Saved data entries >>
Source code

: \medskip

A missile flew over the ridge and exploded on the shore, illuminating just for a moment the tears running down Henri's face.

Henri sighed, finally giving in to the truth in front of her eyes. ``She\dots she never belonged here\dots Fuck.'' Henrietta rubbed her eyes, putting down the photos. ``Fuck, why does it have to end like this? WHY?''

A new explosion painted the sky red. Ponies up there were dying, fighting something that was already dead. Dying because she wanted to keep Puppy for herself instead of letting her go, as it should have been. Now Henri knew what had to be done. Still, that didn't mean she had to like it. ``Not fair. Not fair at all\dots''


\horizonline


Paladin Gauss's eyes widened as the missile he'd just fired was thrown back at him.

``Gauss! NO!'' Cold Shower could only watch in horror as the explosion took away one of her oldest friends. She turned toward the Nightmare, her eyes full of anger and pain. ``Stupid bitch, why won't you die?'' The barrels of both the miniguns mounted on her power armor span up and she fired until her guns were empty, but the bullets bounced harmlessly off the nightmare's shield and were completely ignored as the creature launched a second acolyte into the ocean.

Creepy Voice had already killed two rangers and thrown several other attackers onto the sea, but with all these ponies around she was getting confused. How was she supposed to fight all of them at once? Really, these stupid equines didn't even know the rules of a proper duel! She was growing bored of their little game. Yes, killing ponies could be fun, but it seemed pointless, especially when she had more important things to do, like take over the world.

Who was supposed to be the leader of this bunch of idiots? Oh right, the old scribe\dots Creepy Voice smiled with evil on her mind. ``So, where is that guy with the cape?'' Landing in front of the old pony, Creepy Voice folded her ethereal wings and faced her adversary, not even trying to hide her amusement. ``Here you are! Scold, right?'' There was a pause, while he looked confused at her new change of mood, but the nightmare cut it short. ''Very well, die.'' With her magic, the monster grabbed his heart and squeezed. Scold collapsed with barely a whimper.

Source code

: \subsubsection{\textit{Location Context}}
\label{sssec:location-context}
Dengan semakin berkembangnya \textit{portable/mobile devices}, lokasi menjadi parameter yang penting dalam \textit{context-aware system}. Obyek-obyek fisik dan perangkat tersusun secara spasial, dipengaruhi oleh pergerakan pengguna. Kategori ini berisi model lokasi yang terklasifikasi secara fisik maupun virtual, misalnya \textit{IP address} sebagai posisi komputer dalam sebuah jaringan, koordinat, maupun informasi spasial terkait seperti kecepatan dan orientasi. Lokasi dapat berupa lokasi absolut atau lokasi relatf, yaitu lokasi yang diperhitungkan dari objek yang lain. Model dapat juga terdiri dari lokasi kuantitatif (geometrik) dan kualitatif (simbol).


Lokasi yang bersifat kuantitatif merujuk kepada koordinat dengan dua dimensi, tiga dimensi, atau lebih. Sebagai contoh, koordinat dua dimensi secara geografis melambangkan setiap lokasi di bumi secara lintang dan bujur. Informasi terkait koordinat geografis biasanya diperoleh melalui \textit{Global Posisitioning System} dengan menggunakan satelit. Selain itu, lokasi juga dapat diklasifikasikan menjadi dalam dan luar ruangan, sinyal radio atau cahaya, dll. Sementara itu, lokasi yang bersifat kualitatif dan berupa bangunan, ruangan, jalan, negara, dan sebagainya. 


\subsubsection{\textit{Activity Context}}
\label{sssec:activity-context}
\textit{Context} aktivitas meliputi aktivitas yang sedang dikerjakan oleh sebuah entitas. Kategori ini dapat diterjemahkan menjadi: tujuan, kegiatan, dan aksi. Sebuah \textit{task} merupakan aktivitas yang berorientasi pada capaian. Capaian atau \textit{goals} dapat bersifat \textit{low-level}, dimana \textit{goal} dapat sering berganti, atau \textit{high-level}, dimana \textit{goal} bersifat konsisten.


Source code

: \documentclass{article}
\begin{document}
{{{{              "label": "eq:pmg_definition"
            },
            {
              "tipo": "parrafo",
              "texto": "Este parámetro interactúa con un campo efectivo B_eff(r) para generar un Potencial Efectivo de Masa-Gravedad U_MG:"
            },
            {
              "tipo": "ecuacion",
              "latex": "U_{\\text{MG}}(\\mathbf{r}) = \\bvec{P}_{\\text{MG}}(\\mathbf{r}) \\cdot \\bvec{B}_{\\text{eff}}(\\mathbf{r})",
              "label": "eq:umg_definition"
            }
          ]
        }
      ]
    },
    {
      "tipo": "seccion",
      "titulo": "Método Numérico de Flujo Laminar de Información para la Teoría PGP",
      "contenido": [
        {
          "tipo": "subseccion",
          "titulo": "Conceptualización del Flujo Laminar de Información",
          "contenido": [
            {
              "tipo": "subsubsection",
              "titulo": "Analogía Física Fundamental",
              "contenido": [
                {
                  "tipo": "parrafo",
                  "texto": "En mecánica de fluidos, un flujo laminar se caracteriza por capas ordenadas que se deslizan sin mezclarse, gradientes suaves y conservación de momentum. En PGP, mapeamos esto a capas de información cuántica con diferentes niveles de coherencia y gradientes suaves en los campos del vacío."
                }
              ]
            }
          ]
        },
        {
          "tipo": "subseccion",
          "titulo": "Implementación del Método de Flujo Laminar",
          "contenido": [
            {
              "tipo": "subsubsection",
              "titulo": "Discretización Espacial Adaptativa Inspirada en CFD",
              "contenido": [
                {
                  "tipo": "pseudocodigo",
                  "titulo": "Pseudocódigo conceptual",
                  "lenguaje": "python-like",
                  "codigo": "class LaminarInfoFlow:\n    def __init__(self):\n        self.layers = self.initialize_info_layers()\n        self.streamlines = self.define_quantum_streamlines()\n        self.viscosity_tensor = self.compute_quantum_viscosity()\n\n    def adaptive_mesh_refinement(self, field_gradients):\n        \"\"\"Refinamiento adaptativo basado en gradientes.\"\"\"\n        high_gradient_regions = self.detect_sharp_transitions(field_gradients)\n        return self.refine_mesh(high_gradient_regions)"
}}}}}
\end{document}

TASK REQUIREMENTS >> Each line holding "eyes" in the records should be copied out.

REPLY >>
Henri sighed, finally giving in to the truth in front of her eyes. ``She\dots she never belonged here\dots Fuck.'' Henrietta rubbed her eyes, putting down the photos. ``Fuck, why does it have to end like this? WHY?''
Paladin Gauss's eyes widened as the missile he'd just fired was thrown back at him.
``Gauss! NO!'' Cold Shower could only watch in horror as the explosion took away one of her oldest friends. She turned toward the Nightmare, her eyes full of anger and pain. ``Stupid bitch, why won't you die?'' The barrels of both the miniguns mounted on her power armor span up and she fired until her guns were empty, but the bullets bounced harmlessly off the nightmare's shield and were completely ignored as the creature launched a second acolyte into the ocean.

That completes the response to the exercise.